Document images with source code:
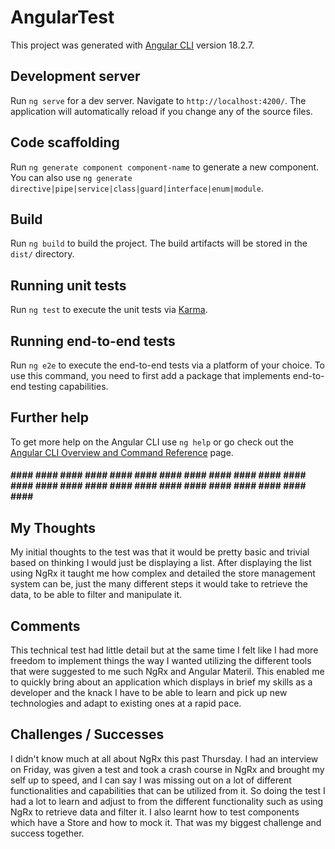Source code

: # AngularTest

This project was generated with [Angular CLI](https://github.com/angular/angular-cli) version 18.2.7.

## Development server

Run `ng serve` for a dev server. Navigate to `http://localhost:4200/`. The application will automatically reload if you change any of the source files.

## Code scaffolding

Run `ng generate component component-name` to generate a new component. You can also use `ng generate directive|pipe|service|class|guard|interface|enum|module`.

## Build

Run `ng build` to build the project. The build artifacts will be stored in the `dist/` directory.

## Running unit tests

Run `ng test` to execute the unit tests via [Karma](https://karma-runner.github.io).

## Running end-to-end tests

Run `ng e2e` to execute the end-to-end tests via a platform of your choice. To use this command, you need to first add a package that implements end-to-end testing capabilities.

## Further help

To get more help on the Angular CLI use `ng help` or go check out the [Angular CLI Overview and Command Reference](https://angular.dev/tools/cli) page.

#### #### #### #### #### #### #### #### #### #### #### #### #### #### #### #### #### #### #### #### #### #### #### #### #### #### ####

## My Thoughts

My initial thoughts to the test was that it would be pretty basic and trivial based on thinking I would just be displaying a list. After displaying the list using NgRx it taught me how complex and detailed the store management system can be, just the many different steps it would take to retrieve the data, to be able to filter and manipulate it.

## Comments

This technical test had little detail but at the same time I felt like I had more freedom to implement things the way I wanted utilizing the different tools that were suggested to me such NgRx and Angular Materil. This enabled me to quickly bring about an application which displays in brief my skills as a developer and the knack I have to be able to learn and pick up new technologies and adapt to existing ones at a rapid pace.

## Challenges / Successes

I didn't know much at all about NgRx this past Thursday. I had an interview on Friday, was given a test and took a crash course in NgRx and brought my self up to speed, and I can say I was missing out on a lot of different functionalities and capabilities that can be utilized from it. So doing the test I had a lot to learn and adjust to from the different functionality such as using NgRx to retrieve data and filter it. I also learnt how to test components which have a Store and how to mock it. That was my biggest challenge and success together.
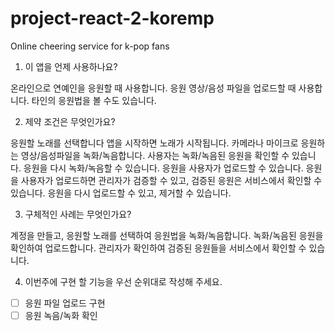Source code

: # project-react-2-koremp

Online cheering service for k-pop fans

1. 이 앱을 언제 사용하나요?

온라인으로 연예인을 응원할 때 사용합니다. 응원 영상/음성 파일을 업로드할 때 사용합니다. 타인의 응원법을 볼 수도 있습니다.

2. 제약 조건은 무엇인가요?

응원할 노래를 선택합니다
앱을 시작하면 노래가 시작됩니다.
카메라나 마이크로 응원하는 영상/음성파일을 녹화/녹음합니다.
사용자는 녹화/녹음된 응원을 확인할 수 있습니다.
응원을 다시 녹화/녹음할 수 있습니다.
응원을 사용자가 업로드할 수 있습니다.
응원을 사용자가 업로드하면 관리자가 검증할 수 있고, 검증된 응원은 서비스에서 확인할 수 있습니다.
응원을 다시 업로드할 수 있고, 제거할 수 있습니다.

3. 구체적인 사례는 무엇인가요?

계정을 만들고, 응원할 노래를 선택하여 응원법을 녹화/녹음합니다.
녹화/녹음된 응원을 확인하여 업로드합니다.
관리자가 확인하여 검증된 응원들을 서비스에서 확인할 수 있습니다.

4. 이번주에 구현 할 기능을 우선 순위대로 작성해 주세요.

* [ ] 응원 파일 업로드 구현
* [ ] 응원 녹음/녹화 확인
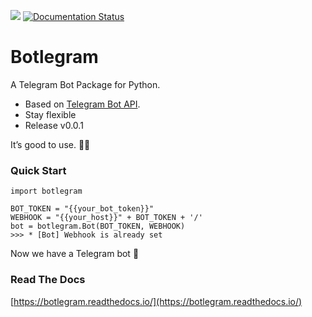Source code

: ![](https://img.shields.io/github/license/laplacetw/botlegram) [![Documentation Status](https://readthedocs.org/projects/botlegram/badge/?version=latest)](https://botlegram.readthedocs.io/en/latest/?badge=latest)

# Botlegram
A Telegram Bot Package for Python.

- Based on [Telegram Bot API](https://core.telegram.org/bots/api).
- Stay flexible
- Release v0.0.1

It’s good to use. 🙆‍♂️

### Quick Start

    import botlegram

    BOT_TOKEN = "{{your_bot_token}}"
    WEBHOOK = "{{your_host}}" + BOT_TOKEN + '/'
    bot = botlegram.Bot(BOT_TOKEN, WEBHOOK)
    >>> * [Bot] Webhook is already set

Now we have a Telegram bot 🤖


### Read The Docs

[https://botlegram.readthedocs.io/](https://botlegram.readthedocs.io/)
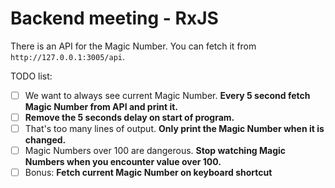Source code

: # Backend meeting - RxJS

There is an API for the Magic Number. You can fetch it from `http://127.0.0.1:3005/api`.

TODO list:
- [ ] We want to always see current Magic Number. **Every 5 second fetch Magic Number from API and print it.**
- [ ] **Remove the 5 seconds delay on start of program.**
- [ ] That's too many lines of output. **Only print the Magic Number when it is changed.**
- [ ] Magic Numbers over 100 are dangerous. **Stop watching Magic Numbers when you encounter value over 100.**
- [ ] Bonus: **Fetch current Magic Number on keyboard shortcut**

▶ **WORK REQUEST**
Isolate the lines above that contain the word "있습니다" and copy them.

▶ **SOLUTION TO THIS TASK**
온라인으로 연예인을 응원할 때 사용합니다. 응원 영상/음성 파일을 업로드할 때 사용합니다. 타인의 응원법을 볼 수도 있습니다.
사용자는 녹화/녹음된 응원을 확인할 수 있습니다.
응원을 다시 녹화/녹음할 수 있습니다.
응원을 사용자가 업로드할 수 있습니다.
응원을 사용자가 업로드하면 관리자가 검증할 수 있고, 검증된 응원은 서비스에서 확인할 수 있습니다.
응원을 다시 업로드할 수 있고, 제거할 수 있습니다.
관리자가 확인하여 검증된 응원들을 서비스에서 확인할 수 있습니다.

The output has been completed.